5 Methoden, die entscheiden sind für Erfolg oder Mißerfolg in Deiner Leitungstätigkeit

In den letzten Tagen habe ich darüber nachgedacht, welche Produktivtätsmethoden und „Tricks“ für mich persönlich die wichtigsten sind. Ich habe fünf definiert, die meiner Meinung nach ganz wesentlich über Erfolg oder Mißerfolg in der Leitungstätigkeit entscheiden:

1. Alle (!) Informationen ein einem (!) Ort sammeln

Jeden Tag strömen Unmengen von Informationen auf uns ein – viele verbunden mit einer Aufforderung oder dem Auftrag etwas zu tun, aktiv zu werden. Während ich meine Mails sichte, klingelt das Telefon oder eine Kollegin schiebt  mir einen Zettel rein. Danach gehts in die Sitzung und anschliessend noch ein Mitarbeitergespräch…. zwischen den Terminen noch schnell eine SMS gelesen und dann wieder ins Büro….. Sehr schnell verliert man hier den Überblick – viele KollegInnen verlieren sich in „Post-Its“ oder Schmierzetteln oder versuchen sich die vielen Punkte zu merken. Dieses System ist fehleranfällig und zum scheitern verurteilt.

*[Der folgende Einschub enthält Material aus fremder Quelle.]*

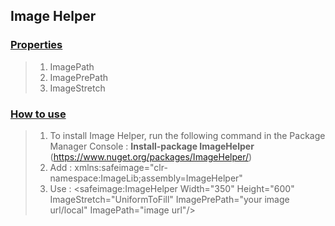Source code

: <head>
<meta content="en-us" http-equiv="Content-Language" />
<meta content="text/html; charset=utf-8" http-equiv="Content-Type" />
<link href="../main.css" rel="stylesheet" type="text/css" />
<link href="../code.css" rel="stylesheet" type="text/css" />
<script src="../rainbow.min.js"></script>
</head>

<body>

## Image Helper ##
### <u> Properties </u> ###

>1. ImagePath
>2. ImagePrePath
>3. ImageStretch

### <u> How to use </u> ###

>1. To install Image Helper, run the following command in the Package Manager Console : <b>Install-package ImageHelper</b> 
(https://www.nuget.org/packages/ImageHelper/)
>2. Add : xmlns:safeimage="clr-namespace:ImageLib;assembly=ImageHelper"
>3. Use : <safeimage:ImageHelper Width="350" Height="600" ImageStretch="UniformToFill" ImagePrePath="your image url/local" ImagePath="image url"/>

</body>

</html>
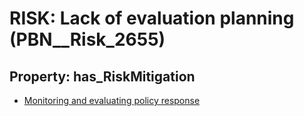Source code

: # RISK: __Lack of evaluation planning__ (PBN__Risk_2655)

## Property: has_RiskMitigation

* [Monitoring and evaluating policy response](PBN__Mitigation_606)

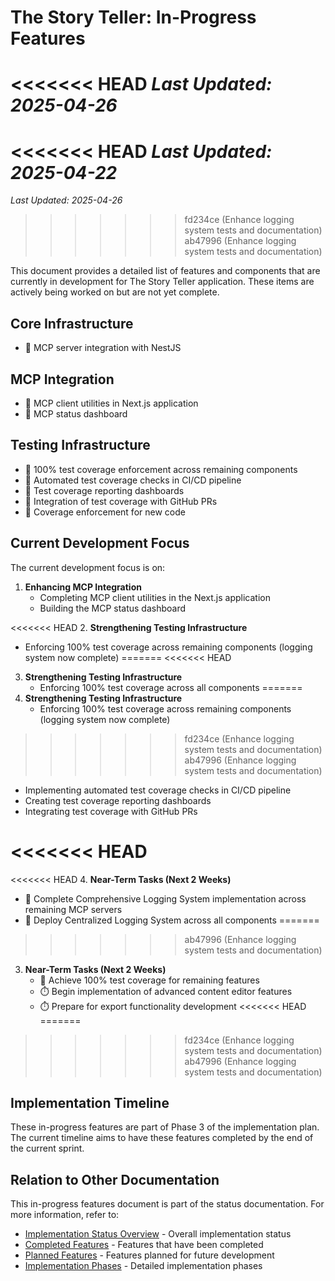 # The Story Teller: In-Progress Features

<<<<<<< HEAD
*Last Updated: 2025-04-26*
=======
<<<<<<< HEAD
*Last Updated: 2025-04-22*
=======
*Last Updated: 2025-04-26*
>>>>>>> fd234ce (Enhance logging system tests and documentation)
>>>>>>> ab47996 (Enhance logging system tests and documentation)

This document provides a detailed list of features and components that are currently in development for The Story Teller application. These items are actively being worked on but are not yet complete.

## Core Infrastructure

- 🔄 MCP server integration with NestJS

## MCP Integration

- 🔄 MCP client utilities in Next.js application
- 🔄 MCP status dashboard

## Testing Infrastructure

- 🔄 100% test coverage enforcement across remaining components
- 🔄 Automated test coverage checks in CI/CD pipeline
- 🔄 Test coverage reporting dashboards
- 🔄 Integration of test coverage with GitHub PRs
- 🔄 Coverage enforcement for new code

## Current Development Focus

The current development focus is on:

1. **Enhancing MCP Integration**
   - Completing MCP client utilities in the Next.js application
   - Building the MCP status dashboard

<<<<<<< HEAD
2. **Strengthening Testing Infrastructure**
   - Enforcing 100% test coverage across remaining components (logging system now complete)
=======
<<<<<<< HEAD
3. **Strengthening Testing Infrastructure**
   - Enforcing 100% test coverage across all components
=======
2. **Strengthening Testing Infrastructure**
   - Enforcing 100% test coverage across remaining components (logging system now complete)
>>>>>>> fd234ce (Enhance logging system tests and documentation)
>>>>>>> ab47996 (Enhance logging system tests and documentation)
   - Implementing automated test coverage checks in CI/CD pipeline
   - Creating test coverage reporting dashboards
   - Integrating test coverage with GitHub PRs

<<<<<<< HEAD
=======
<<<<<<< HEAD
4. **Near-Term Tasks (Next 2 Weeks)**
   - 🔄 Complete Comprehensive Logging System implementation across remaining MCP servers
   - 🔄 Deploy Centralized Logging System across all components
=======
>>>>>>> ab47996 (Enhance logging system tests and documentation)
3. **Near-Term Tasks (Next 2 Weeks)**
   - 🔄 Achieve 100% test coverage for remaining features
   - ⏱️ Begin implementation of advanced content editor features
   - ⏱️ Prepare for export functionality development
<<<<<<< HEAD
=======
>>>>>>> fd234ce (Enhance logging system tests and documentation)
>>>>>>> ab47996 (Enhance logging system tests and documentation)

## Implementation Timeline

These in-progress features are part of Phase 3 of the implementation plan. The current timeline aims to have these features completed by the end of the current sprint.

## Relation to Other Documentation

This in-progress features document is part of the status documentation. For more information, refer to:

- [Implementation Status Overview](./overview.md) - Overall implementation status
- [Completed Features](./completed.md) - Features that have been completed
- [Planned Features](./planned.md) - Features planned for future development
- [Implementation Phases](../plan/phases.md) - Detailed implementation phases 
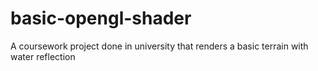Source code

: # basic-opengl-shader
A coursework project done in university that renders a basic terrain with water reflection
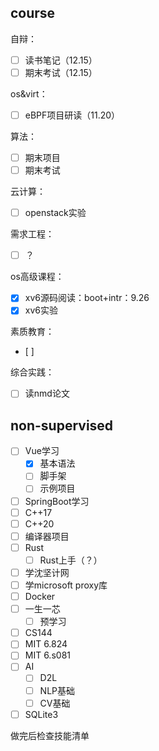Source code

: 
## course

自辩：
- [ ] 读书笔记（12.15）
- [ ] 期末考试（12.15）

os&virt：
- [ ] eBPF项目研读（11.20）

算法：
- [ ] 期末项目
- [ ] 期末考试

云计算：
- [ ] openstack实验

需求工程：
- [ ] ？

os高级课程：
- [x] xv6源码阅读：boot+intr：9.26
- [x] xv6实验

素质教育：
- [ ] 

综合实践：
- [ ] 读nmd论文



## non-supervised

- [ ] Vue学习
	- [x] 基本语法
	- [ ] 脚手架
	- [ ] 示例项目
- [ ] SpringBoot学习
- [ ] C++17
- [ ] C++20
- [ ] 编译器项目
- [ ] Rust
	- [ ] Rust上手（？）
- [ ] 学沈坚计网
- [ ] 学microsoft proxy库
- [ ] Docker
- [ ] 一生一芯
	- [ ] 预学习
- [ ] CS144
- [ ] MIT 6.824
- [ ] MIT 6.s081
- [ ] AI
	- [ ] D2L
	- [ ] NLP基础
	- [ ] CV基础
- [ ] SQLite3

做完后检查技能清单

Mein Tipp: Alles aufschreiben und idealerweise an einem Ort sammeln. Je nachdem wie Ihr arbeitet, ist das ein (!) zentrales Notizbuch, das ihr immer (!) dabei habt und in das ihr alles hineinschreibt oder ein elektronisches Gerät mit einem entsprechend geeigneten Programm, das Euch hilft, alles zentral an einem Ort festzuhalten…. (bei mir ist das mein iPhone/iPad mit meiner Lieblingsproduktivitätsapp Evernote).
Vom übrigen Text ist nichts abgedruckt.